14 September 2012
A company has sold agricultural land. Being an agricultural land, no capital gain would be levied. But is MAT u/s 115JB applicable on the same or not?
14 September 2012
Hey as per my view U/s 54 B It will be allowed to only Individual & HUF not to Co. , so in which Section u r Claiming that co.have no Capital Gain ????
14 September 2012
Mr. Ankur & Mr. Pankaj, Under the provisions contained in the Income-tax Act 1961, capital gains tax is payable whenever profit is derived on selling a capital asset. However, agricultural land in India under certain facts and circumstances is not treated as capital asset as per the definition contained in section 2(14) of the Income-tax Act 1961.
The simple theme is if an item which is sold is not considered as a capital asset. In that situation any gain arising therefrom will not be subjected to income-tax.
15 September 2012
Swasti.....pls clarify if I am wrong if I say that agriculture land is treated as a capital asset in the hand of a co. and therefore its sale its taxable in hands of co.
17 September 2012
Mr. Pankaj .... As per definition given in Sec 2(14)(iii), agricultural land in India is not a capital asset for an assessee. Now assessee covers both individual as well as company. So as per my understanding, it is not a capital asset in the hands of a company engaged in agricultural activities only. If there is any other provision, please let me know.
19 September 2012
But my query on the matter has been perhaps subsided - Is there MAT liability on Agricultural land sold by a private limited company? Could anybody please clarify this?
23 July 2025
The issue you are raising is whether **Minimum Alternate Tax (MAT)** under **Section 115JB** of the Income Tax Act applies to income from the sale of **agricultural land** by a **private limited company**.
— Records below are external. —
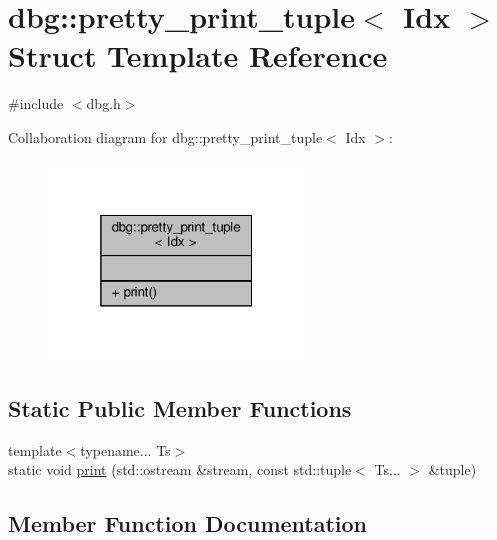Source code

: \hypertarget{structdbg_1_1pretty__print__tuple}{}\section{dbg\+:\+:pretty\+\_\+print\+\_\+tuple$<$ Idx $>$ Struct Template Reference}
\label{structdbg_1_1pretty__print__tuple}


{\ttfamily \#include $<$dbg.\+h$>$}



Collaboration diagram for dbg\+:\+:pretty\+\_\+print\+\_\+tuple$<$ Idx $>$\+:\nopagebreak
\begin{figure}[H]
\begin{center}
\leavevmode
\includegraphics[width=193pt]{dd/da5/structdbg_1_1pretty__print__tuple__coll__graph}
\end{center}
\end{figure}
\subsection*{Static Public Member Functions}
\begin{DoxyCompactItemize}
\item 
{\footnotesize template$<$typename... Ts$>$ }\\static void \hyperlink{structdbg_1_1pretty__print__tuple_a17c2bca6c330e88da2082efa4c3a9be5}{print} (std\+::ostream \&stream, const std\+::tuple$<$ Ts... $>$ \&tuple)
\end{DoxyCompactItemize}


\subsection{Member Function Documentation}
\mbox{\label{structdbg_1_1pretty__print__tuple_a17c2bca6c330e88da2082efa4c3a9be5}}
Let's go step by step to address your query:
### 1. **Agricultural Land and Capital Assets:**
As per **Section 2(14)(iii)** of the Income Tax Act, **agricultural land** in India is **not considered a capital asset** under certain conditions:
* **Agricultural land in rural areas**: It is not a capital asset and thus the sale of such land does not attract **capital gains tax**. * **Agricultural land in urban areas**: It may be considered a capital asset, and thus **capital gains tax** may apply if sold.
However, the key point is whether agricultural land is a **capital asset** in the hands of the company.
* In the case of **companies** engaged in agricultural activities, agricultural land **may not be treated as a capital asset** under **Section 2(14)**. * If the company is not involved in agricultural activities, and the land is situated in **urban areas**, it would be treated as a capital asset and **capital gains tax** would apply.
### 2. **Impact of Section 115JB (MAT):**
* **Section 115JB** imposes **MAT** on book profits for companies, which is calculated based on the profits as per the company’s profit & loss account, with certain adjustments. * For the purpose of calculating **book profit under Section 115JB**, if the company has any **income** from agricultural land, the exemption under **Section 10** (agricultural income) is **not deducted** from the book profit. This means **MAT is still applicable** on the book profit.
### 3. **Agricultural Land Sale by a Company:**
* **Sale of agricultural land by a company** is **not exempt from MAT** just because the land is agricultural. * **Section 115JB** requires the company to compute book profit, and this computation is **not affected by agricultural income exemptions** under **Section 10**. * Even if the sale of agricultural land in rural areas does not result in taxable income, it will still be considered **in the computation of book profit for MAT**.
### 4. **Conclusion:**
* **MAT is applicable** on the sale of agricultural land by a company because it is **included in the calculation of book profit**. * Even though the sale of **rural agricultural land** is **not subject to capital gains tax**, it will still be part of the **book profit** calculation under **Section 115JB** and **MAT will apply**.
Therefore, while **agricultural income** may not be taxed under normal provisions (capital gains in the case of land in rural areas), **MAT will still be levied on such income** when calculating book profits under **Section 115JB**.
Let me know if you need more clarification on any of these points!